[Items from a dataset]
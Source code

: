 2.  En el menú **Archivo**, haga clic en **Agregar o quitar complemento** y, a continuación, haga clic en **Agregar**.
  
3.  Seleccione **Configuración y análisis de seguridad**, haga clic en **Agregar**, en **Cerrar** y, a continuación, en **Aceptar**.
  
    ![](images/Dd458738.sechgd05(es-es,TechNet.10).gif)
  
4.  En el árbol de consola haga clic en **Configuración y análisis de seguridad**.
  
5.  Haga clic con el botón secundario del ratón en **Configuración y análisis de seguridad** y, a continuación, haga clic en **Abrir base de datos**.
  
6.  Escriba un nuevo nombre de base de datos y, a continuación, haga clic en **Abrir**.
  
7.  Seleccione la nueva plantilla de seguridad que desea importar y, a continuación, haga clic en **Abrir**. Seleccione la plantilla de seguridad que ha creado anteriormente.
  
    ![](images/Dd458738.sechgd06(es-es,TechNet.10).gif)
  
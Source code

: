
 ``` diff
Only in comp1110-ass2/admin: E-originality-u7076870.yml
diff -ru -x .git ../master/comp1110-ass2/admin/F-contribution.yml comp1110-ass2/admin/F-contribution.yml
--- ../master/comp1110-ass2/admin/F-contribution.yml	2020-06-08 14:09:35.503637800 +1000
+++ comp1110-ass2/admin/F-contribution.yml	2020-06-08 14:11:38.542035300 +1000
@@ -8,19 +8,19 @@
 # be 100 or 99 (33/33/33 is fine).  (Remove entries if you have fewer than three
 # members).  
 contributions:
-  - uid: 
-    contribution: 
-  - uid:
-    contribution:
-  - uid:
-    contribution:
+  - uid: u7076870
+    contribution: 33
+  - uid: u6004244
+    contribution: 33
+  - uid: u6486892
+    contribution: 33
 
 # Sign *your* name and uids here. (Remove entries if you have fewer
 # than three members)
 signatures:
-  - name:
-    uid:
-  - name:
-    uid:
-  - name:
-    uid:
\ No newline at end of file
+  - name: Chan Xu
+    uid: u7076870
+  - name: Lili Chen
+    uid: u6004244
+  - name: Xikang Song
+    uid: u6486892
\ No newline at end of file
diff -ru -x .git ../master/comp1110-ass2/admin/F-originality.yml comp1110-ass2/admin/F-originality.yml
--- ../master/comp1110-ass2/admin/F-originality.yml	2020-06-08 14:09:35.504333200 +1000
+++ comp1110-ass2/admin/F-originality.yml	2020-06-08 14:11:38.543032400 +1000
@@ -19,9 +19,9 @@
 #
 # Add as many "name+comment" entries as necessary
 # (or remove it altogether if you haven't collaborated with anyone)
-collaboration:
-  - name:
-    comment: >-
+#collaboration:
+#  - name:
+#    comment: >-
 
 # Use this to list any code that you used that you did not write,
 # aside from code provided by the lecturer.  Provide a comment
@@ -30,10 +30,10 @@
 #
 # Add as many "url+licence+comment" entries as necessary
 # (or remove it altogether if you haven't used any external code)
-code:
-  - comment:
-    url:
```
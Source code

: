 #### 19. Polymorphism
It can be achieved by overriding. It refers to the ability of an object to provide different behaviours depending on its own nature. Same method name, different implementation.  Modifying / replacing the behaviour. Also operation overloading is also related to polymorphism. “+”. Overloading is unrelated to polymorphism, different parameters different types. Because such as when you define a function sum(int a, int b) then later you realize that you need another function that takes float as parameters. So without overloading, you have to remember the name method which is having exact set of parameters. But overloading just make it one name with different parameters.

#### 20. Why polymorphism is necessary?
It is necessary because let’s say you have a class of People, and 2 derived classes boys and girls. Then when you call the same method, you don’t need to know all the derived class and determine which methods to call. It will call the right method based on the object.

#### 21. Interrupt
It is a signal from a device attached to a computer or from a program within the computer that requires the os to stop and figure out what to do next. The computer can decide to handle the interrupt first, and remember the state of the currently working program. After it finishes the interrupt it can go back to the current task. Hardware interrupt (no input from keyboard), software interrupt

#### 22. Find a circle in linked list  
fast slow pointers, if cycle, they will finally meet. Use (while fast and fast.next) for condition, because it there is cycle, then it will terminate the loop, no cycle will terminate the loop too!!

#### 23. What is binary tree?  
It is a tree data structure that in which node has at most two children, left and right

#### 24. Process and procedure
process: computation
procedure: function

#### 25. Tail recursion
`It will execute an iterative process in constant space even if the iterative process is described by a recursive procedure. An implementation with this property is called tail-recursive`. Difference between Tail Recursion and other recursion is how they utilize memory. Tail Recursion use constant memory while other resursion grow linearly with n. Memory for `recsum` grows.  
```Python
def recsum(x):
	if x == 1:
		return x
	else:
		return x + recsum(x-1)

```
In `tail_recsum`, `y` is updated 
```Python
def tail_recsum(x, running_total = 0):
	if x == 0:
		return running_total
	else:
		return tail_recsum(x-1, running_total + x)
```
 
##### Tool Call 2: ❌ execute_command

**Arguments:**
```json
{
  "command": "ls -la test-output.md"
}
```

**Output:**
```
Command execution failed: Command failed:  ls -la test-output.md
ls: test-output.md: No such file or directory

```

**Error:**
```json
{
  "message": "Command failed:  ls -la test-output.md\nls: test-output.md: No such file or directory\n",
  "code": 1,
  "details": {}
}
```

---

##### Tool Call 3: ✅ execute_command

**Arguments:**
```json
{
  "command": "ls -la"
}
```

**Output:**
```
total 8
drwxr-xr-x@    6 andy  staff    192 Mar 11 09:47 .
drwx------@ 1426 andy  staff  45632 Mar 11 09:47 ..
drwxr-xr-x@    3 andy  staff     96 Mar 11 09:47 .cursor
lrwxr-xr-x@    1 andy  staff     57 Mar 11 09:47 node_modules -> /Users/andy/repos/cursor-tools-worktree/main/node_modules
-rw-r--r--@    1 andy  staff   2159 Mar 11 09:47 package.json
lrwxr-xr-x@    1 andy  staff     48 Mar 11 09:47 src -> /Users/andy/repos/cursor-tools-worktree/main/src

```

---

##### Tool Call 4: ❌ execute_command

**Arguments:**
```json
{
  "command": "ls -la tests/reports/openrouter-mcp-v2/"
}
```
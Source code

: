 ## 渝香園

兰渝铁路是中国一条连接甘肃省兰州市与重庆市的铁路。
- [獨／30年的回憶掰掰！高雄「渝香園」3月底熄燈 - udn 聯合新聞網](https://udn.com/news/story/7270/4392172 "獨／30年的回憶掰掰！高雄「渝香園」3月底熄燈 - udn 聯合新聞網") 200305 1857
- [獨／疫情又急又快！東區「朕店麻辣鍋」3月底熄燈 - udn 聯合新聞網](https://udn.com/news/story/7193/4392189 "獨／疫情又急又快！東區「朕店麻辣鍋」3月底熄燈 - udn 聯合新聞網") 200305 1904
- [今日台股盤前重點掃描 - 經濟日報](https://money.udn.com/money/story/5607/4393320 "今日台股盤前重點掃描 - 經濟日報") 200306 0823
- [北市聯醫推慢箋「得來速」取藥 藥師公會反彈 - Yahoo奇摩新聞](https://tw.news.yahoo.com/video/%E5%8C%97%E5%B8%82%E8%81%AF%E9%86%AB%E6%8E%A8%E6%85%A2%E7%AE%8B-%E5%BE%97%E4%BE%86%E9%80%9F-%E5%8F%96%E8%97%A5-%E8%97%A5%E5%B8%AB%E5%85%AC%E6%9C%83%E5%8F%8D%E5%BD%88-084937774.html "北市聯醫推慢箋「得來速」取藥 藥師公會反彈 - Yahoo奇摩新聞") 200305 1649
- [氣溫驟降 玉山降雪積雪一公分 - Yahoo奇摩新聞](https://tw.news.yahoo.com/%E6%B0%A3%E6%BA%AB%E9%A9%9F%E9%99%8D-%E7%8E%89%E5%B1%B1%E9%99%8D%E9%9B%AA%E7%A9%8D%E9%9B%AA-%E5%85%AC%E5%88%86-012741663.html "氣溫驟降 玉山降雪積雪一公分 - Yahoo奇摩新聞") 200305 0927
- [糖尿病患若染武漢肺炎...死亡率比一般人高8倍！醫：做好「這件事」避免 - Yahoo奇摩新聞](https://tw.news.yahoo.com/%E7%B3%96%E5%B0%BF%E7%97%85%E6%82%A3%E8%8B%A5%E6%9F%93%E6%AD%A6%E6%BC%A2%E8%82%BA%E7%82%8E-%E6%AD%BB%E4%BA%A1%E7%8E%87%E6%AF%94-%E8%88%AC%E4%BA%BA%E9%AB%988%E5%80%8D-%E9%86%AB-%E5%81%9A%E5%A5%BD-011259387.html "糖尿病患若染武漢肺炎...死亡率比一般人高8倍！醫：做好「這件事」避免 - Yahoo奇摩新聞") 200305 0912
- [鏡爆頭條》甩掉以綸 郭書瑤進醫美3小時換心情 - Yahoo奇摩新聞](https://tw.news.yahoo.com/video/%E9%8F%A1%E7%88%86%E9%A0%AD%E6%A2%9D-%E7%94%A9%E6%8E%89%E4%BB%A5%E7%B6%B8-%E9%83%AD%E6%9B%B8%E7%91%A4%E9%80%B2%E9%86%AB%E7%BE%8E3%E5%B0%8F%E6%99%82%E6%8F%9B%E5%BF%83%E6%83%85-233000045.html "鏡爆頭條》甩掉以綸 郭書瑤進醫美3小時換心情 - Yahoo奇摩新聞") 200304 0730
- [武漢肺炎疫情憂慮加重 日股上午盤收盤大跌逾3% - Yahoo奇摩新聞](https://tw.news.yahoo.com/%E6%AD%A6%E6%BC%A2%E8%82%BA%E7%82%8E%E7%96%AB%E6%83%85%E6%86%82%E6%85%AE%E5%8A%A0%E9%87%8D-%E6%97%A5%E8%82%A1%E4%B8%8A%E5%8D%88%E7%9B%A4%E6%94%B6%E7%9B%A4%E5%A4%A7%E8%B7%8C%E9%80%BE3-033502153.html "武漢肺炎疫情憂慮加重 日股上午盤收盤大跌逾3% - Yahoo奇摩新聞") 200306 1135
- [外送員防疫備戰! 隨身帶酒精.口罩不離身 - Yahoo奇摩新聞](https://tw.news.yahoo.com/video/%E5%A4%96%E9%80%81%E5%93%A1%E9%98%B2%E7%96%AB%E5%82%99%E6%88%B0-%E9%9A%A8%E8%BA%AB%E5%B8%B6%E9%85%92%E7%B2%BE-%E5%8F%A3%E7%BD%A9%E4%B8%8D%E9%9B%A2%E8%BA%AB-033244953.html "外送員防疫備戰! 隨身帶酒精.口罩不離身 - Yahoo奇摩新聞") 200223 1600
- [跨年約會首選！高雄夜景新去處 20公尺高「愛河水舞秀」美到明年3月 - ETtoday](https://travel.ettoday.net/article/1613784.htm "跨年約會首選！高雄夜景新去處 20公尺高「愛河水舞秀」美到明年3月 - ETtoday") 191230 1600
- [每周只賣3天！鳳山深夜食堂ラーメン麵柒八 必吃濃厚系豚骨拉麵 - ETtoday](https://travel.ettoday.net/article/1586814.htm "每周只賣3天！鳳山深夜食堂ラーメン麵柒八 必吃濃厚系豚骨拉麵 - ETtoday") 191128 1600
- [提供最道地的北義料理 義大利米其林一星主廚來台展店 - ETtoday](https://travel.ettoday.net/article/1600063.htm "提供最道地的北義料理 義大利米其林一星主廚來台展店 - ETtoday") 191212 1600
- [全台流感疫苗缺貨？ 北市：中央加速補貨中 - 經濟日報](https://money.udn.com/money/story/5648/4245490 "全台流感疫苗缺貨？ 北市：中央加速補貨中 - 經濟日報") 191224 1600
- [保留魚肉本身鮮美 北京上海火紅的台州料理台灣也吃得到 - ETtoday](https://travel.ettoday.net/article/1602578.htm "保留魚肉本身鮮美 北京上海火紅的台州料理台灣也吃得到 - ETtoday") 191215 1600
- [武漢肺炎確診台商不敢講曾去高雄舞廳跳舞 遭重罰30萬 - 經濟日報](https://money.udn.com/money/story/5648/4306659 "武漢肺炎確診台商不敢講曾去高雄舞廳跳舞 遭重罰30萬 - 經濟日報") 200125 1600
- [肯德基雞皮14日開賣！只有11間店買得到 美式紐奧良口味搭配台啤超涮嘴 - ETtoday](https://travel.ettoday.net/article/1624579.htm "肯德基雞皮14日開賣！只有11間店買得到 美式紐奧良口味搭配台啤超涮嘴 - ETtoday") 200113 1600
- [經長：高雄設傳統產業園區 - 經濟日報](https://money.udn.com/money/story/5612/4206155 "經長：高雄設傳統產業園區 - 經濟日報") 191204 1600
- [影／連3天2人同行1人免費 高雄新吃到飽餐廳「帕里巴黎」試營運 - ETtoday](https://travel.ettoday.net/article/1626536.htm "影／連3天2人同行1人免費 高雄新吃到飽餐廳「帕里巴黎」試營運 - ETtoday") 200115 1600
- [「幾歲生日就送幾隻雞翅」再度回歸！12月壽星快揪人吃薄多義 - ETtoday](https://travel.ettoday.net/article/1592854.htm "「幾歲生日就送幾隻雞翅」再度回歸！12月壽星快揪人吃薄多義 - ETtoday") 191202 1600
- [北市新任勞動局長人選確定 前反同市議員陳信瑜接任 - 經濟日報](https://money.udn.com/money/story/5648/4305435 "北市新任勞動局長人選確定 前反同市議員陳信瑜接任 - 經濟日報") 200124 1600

■ Work order: In the records above, find every line containing the word "many" and show it.

■ Written response:
 # Add as many "name+comment" entries as necessary
 # Add as many "url+licence+comment" entries as necessary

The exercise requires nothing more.